Hannah Parry, 30, is community development co-ordinator for the Mechanics’ Institution Trust, which recently launched a community allotment tended by volunteers. She lives in the Railway Village
THE Mechanics’ Institution Trust is best known for its plans to revive the iconic Swindon building, but that’s not its only project.
There’s the newly-unveiled allotment, of course, but the trust also has the Central Community Centre and plans to turn the former Baker’s Arms pub into a community cafe.
There is even a plan to revive an almost-forgotten Swindon museum of early Railway Village life, the so-called 1900 Museum.
The trust is working on securing funding to revive the Mechanics’ Institution itself as a theatre, cinema and base for independent shops and community groups. With the building out of private hands for the first time in many years the prospects, Hannah Parry insists, have never been better.
Volunteers are crucial to each of the projects, which are parts of a single agenda.
“We’re trying to build a range of things people can benefit from and be involved with in different ways,” Hannah said.
The trust also aims to rekindle the spirit of the people who built and used the Mechanics’ Institute.
“We’re focused on the community culture that was so strong at that time.
“It was a DIY culture as well. People didn’t wait to be provided with things; they made things, they created things themselves that were socially driven around community, around people, around education, culture.
“That’s what the trust is all about. It’s not just the building for the sake of the building; it’s about the culture, the character of the people that actually built that building and grew from it.
“Loads of other organisations grew from that culture, but that was where it really started.”
The spirit is still here, she insists.
“It’s in little pockets, but this is about having a central place for it, where people can be supported in doing what they’re doing.”
Hannah’s mother is veteran community campaigner Martha Parry and her father is filmmaker and community television stalwart Martin Parry. Hannah herself is involved with community television, serving as a Swindon Viewpoint trustee.

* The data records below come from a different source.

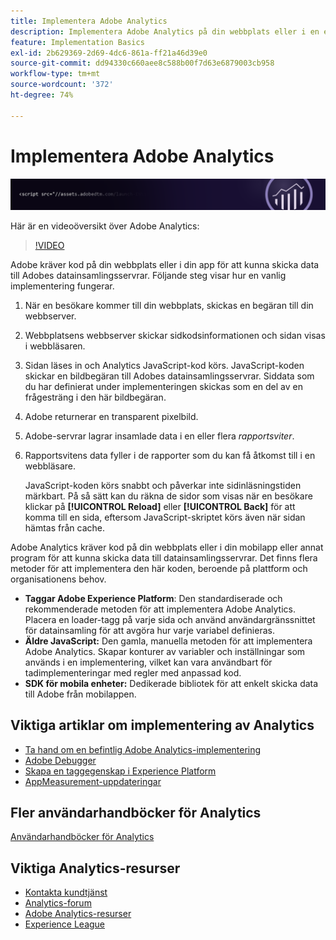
 ```yaml
---
title: Implementera Adobe Analytics
description: Implementera Adobe Analytics på din webbplats eller i en egenskap eller app.
feature: Implementation Basics
exl-id: 2b629369-2d69-4dc6-861a-ff21a46d39e0
source-git-commit: dd94330c660aee8c588b00f7d63e6879003cb958
workflow-type: tm+mt
source-wordcount: '372'
ht-degree: 74%

---
```


# Implementera Adobe Analytics

![Banderoll](../../assets/doc_banner_implement.png)

Här är en videoöversikt över Adobe Analytics:

>[!VIDEO](https://video.tv.adobe.com/v/27429/?quality=12)

Adobe kräver kod på din webbplats eller i din app för att kunna skicka data till Adobes datainsamlingsservrar. Följande steg visar hur en vanlig implementering fungerar.

1. När en besökare kommer till din webbplats, skickas en begäran till din webbserver.
2. Webbplatsens webbserver skickar sidkodsinformationen och sidan visas i webbläsaren.
3. Sidan läses in och Analytics JavaScript-kod körs.
JavaScript-koden skickar en bildbegäran till Adobes datainsamlingsservrar. Siddata som du har definierat under implementeringen skickas som en del av en frågesträng i den här bildbegäran.

4. Adobe returnerar en transparent pixelbild.
5. Adobe-servrar lagrar insamlade data i en eller flera *rapportsviter*.
6. Rapportsvitens data fyller i de rapporter som du kan få åtkomst till i en webbläsare.

   JavaScript-koden körs snabbt och påverkar inte sidinläsningstiden märkbart. På så sätt kan du räkna de sidor som visas när en besökare klickar på **[!UICONTROL Reload]** eller **[!UICONTROL Back]** för att komma till en sida, eftersom JavaScript-skriptet körs även när sidan hämtas från cache.

Adobe Analytics kräver kod på din webbplats eller i din mobilapp eller annat program för att kunna skicka data till datainsamlingsservrar. Det finns flera metoder för att implementera den här koden, beroende på plattform och organisationens behov.

* **Taggar Adobe Experience Platform**: Den standardiserade och rekommenderade metoden för att implementera Adobe Analytics. Placera en loader-tagg på varje sida och använd användargränssnittet för datainsamling för att avgöra hur varje variabel definieras.
* **Äldre JavaScript:** Den gamla, manuella metoden för att implementera Adobe Analytics. Skapar konturer av variabler och inställningar som används i en implementering, vilket kan vara användbart för tadimplementeringar med regler med anpassad kod.
* **SDK för mobila enheter:** Dedikerade bibliotek för att enkelt skicka data till Adobe från mobilappen.

## Viktiga artiklar om implementering av Analytics

* [Ta hand om en befintlig Adobe Analytics-implementering](/help/implement/prepare/existing-implementation.md)
* [Adobe Debugger](validate/debugger.md)
* [Skapa en taggegenskap i Experience Platform](launch/create-analytics-property.md)
* [AppMeasurement-uppdateringar](appmeasurement-updates.md)

## Fler användarhandböcker för Analytics

[Användarhandböcker för Analytics](https://experienceleague.adobe.com/docs/analytics.html)

## Viktiga Analytics-resurser

* [Kontakta kundtjänst](https://experienceleague.adobe.com/?support-solution=Analytics#support)
* [Analytics-forum](https://forums.adobe.com/community/experience-cloud/analytics-cloud/analytics)
* [Adobe Analytics-resurser](https://forums.adobe.com/message/10660755)
* [Experience League](https://landing.adobe.com/experience-league/)
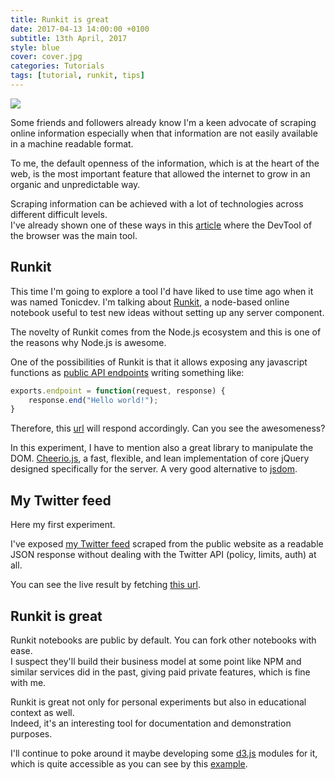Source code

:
 ```yaml
---
title: Runkit is great
date: 2017-04-13 14:00:00 +0100
subtitle: 13th April, 2017
style: blue
cover: cover.jpg
categories: Tutorials
tags: [tutorial, runkit, tips]
---
```


![](/assets/blog/runkit-is-great/cover.jpg)

Some friends and followers already know I'm a keen advocate of scraping online information especially when that information are not easily available in a machine readable format.   

To me, the default openness of the information, which is at the heart of the web, is the most important feature that allowed the internet to grow in an organic and unpredictable way.

<!-- main_ad -->

Scraping information can be achieved with a lot of technologies across different difficult levels.  
I've already shown one of these ways in this [article](/blog/scraping-data-in-the-kitchen) where the DevTool of the browser was the main tool.

## Runkit

This time I'm going to explore a tool I'd have liked to use time ago when it was named Tonicdev.
I'm talking about [Runkit](https://runkit.com/home), a node-based online notebook useful to test new ideas without setting up any server component.  

The novelty of Runkit comes from the Node.js ecosystem and this is one of the reasons why Node.js is awesome.

One of the possibilities of Runkit is that it allows exposing any javascript functions as [public API endpoints](https://runkit.com/docs/endpoint) writing something like:

```javascript
exports.endpoint = function(request, response) {
    response.end("Hello world!");
}
```

Therefore, this [url](https://runkit.io/abusedmedia/58edc00b4831570013a673fa/branches/master) will respond accordingly. Can you see the awesomeness?

In this experiment, I have to mention also a great library to manipulate the DOM. [Cheerio.js](https://github.com/cheeriojs/cheerio), a fast, flexible, and lean implementation of core jQuery designed specifically for the server. A very good alternative to [jsdom](https://github.com/tmpvar/jsdom).

## My Twitter feed

Here my first experiment.

I've exposed [my Twitter feed](https://runkit.com/abusedmedia/mytweetfeed) scraped from the public website as a readable JSON response without dealing with the Twitter API (policy, limits, auth) at all. 

You can see the live result by fetching [this url](https://runkit.io/abusedmedia/mytweetfeed/branches/master).

## Runkit is great

Runkit notebooks are public by default. You can fork other notebooks with ease.  
I suspect they'll build their business model at some point like NPM and similar services did in the past, giving paid private features, which is fine with me.

Runkit is great not only for personal experiments but also in educational context as well.  
Indeed, it's an interesting tool for documentation and demonstration purposes.

I'll continue to poke around it maybe developing some [d3.js](https://d3js.org) modules for it, which is quite accessible as you can see by this [example](https://runkit.com/npm/d3).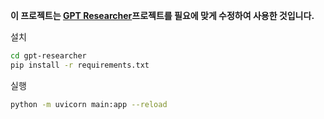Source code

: **이 프로젝트는 [GPT Researcher](https://github.com/assafelovic/gpt-researcher)프로젝트를 필요에 맞게 수정하여 사용한 것입니다.**


설치
```bash
cd gpt-researcher
pip install -r requirements.txt
```
    

실행
```bash
python -m uvicorn main:app --reload
```
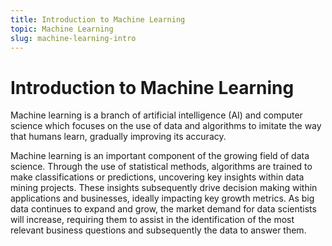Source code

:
 ```yaml
---
title: Introduction to Machine Learning
topic: Machine Learning
slug: machine-learning-intro
---
```


# Introduction to Machine Learning

Machine learning is a branch of artificial intelligence (AI) and computer science which focuses on the use of data and algorithms to imitate the way that humans learn, gradually improving its accuracy.

Machine learning is an important component of the growing field of data science. Through the use of statistical methods, algorithms are trained to make classifications or predictions, uncovering key insights within data mining projects. These insights subsequently drive decision making within applications and businesses, ideally impacting key growth metrics. As big data continues to expand and grow, the market demand for data scientists will increase, requiring them to assist in the identification of the most relevant business questions and subsequently the data to answer them.
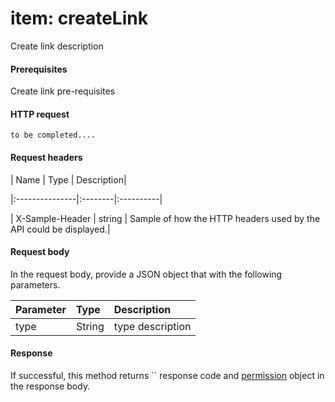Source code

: # item: createLink

Create link description
#### Prerequisites
Create link pre-requisites
#### HTTP request
```http
to be completed....
```
#### Request headers
| Name       | Type | Description|

|:---------------|:--------|:----------|

| X-Sample-Header  | string  | Sample of how the HTTP headers used by the API could be displayed.|

#### Request body
In the request body, provide a JSON object that with the following parameters.

| Parameter	   | Type	|Description|
|:---------------|:--------|:----------|
|type|String|type description|

#### Response
If successful, this method returns `` response code and [permission](../resources/permission.md) object in the response body.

Her family lived in Canada before coming to Swindon, where Hannah was born at the old Princess Margaret Hospital.
In view of her pedigree, it’s hardly surprising that her taste for community work developed in childhood.
“My earliest memories? I don’t remember the details but I remember the Mechanics’ Institution Trust setting up 20 years ago.
“My mum reminds me that I made a painting of the building talking. It said ‘Save Me’ in big capital letters, and then it said ‘...chanics.’”
Commonweal School was followed by a two-year Swindon College course in communication design.
A year out saw her embark on an odyssey around the United States and Canada, and then came a degree in graphic communications in Cardiff, although Hannah took a few years out to work for a social housing organisation in Bristol.
“I guess I wanted to do something that I felt was directly benefiting people. Housing is something that affects everybody. I worked on reception in a front line role initially and was dealing with all sorts of issues – signposting people to local services as well as dealing with housing issues they were having.
“Then I was a tenancy support worker. I was working with rough sleepers and helping them when they came out of hostels and into their first houses.
“I was helping them to reintegrate into the community, find work and that kind of thing.
“I think it taught me the value and importance of feeling part of the community.
“For a lot of them, their community was other homeless people, but going into different circumstances it was really important for them to establish new connections.”
After graduation a few years ago, Hannah returned to her home town.
“I really only came back as a stopgap. I thought, ‘Well, I’ve lived in Bristol and I loved it, but maybe I want to try somewhere new.’ “I never imagined that the new place was going to be Swindon, but I realised how many interesting things there were to be doing here, and how much work was needed as well.
“There are so many things going on in these other places, and that’s because there are more people involved in creating things.
“There isn’t so much of that here and I guess I felt the projects on offer – Viewpoint and the Mechanics – were important things that needed support.”
She describes the value significance of the trust’s work as immeasurable.
“The reason I’m doing it is because I think it’s the most important thing for the town in terms of what the potential is.
“That’s the message we want to get across to people. I completely understand if they think it’s a lost cause because it’s been such a long time, but it really isn’t.
“There is, if anything, now more of an opportunity for something positive to happen, community-wise, for that building than there has in the last twenty years because it’s not in private ownership anymore.
“There is hope and there is opportunity.
“We just want to encourage more people.
“The work we’re doing is to try and build back that culture of creation and making things happen.
“It’s easy to sit around and moan about stuff not being the way you want it to be, but we’ve really got to just pull together and work together.
“No-one else is going to do it, and certainly with council cuts and suchlike we can’t be expecting anybody else to do it.
“Culture is something that comes from the people. It is the people.
“It’s not just the icing on the cake – it is the cake.
“It’s ours and we need to create it.”